Первый, кого увидел Кузнецов, добежав до пологого ската в
низину перед сожженными немецкими танками, был Уханов. Уханов лежал за
сугробом, шагах в ста пятидесяти от подножия бугра, втиснув пленного немца в
снег, сверху навалясь на него грудью, бил расчетливыми очередями по одной
оставшейся на бугре машине. После каждой очереди он отползал влево, к танкам,
матерясь, сильными рывками подтягивал немца за собой, снова втискивал его в
снег и наваливался на него.
– Уханов! К танкам, бегом! - еле смог выкрикнуть
Кузнецов, вконец задохнувшись, падая с размаху на землю. -
Бегом к танкам!.. Не задерживаться ни минуты! К танкам
бегом!.. Уханов, слышишь?
Уханов обернул азартно-бешеное, совершенно чужое, отрешенное
лицо к Кузнецову, и красно блеснул передний стальной зуб.
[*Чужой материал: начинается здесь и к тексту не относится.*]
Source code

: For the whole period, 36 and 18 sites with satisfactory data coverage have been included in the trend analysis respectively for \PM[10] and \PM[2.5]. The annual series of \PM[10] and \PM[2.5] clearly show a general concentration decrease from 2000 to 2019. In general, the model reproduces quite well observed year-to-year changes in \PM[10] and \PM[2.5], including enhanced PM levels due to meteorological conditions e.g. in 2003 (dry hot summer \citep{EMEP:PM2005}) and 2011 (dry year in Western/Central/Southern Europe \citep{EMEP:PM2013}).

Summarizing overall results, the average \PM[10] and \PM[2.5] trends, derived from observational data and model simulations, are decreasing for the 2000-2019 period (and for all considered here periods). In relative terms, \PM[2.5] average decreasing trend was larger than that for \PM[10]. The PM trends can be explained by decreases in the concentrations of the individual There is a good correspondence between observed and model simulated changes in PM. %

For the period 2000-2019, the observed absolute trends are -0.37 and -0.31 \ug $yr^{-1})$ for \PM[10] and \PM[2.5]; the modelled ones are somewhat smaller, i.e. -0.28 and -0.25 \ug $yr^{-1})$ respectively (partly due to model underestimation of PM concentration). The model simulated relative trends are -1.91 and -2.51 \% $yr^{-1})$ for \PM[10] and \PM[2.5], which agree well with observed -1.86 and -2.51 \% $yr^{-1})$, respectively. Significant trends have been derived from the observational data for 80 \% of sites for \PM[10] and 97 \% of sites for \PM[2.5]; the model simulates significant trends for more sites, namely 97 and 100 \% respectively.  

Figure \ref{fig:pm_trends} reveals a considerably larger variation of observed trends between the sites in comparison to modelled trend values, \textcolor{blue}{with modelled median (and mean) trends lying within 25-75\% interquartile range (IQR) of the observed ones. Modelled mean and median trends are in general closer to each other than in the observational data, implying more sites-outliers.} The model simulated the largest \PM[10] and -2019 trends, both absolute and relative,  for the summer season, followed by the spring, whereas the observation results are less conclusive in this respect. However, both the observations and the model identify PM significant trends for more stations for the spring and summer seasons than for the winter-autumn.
– Лейтенант!.. К комбату… К Зое беги! Связиста послал,
да толку мало! Ранило, кажется! Давай к ним!..
– Кого ранило? Что?
– Давай к ним, лейтенант! К Зое, к Зое беги! - опять
дошел до Кузнецова сорванный до неузнаваемости голос Уханова, и, вдавливая
немца в снег, он припал к автомату, целясь по машине на бугре.
"Зоя? Ее ранило? Не может быть! Этого не может
быть!"
С ледяным ознобом, облившим спину, не очень понимая, что
делает, Кузнецов, не пригибаясь, бросился, словно на ватных ногах, к
разбросанным шевелящимся телам в глубине низины. Сознавал лишь одно: там
случилось то, чего он не хотел, что не имело права произойти, не должно было
случиться. И с тем же неверием, с дикой злостью, уже сбежав на дно низины, он
яростно оттолкнул кого-то, сутулого, наклонившегося подле сугроба, что-то
непонятное делающего руками возле рта.
Неотчетливо понял, что это связист раздирал зубами
индивидуальный пакет, и тогда, под скатом сугроба, увидел, как сквозь волнистую
пелену, знакомый белый полушубок, белые валенки, санитарную сумку, сплошь
облепленную снегом.
– Что вы здесь возитесь, черт вас возьми!
– Ранило ее… перевязку надо бы! - испуганным вскриком
отозвался связист. - Да вон видите, как ее…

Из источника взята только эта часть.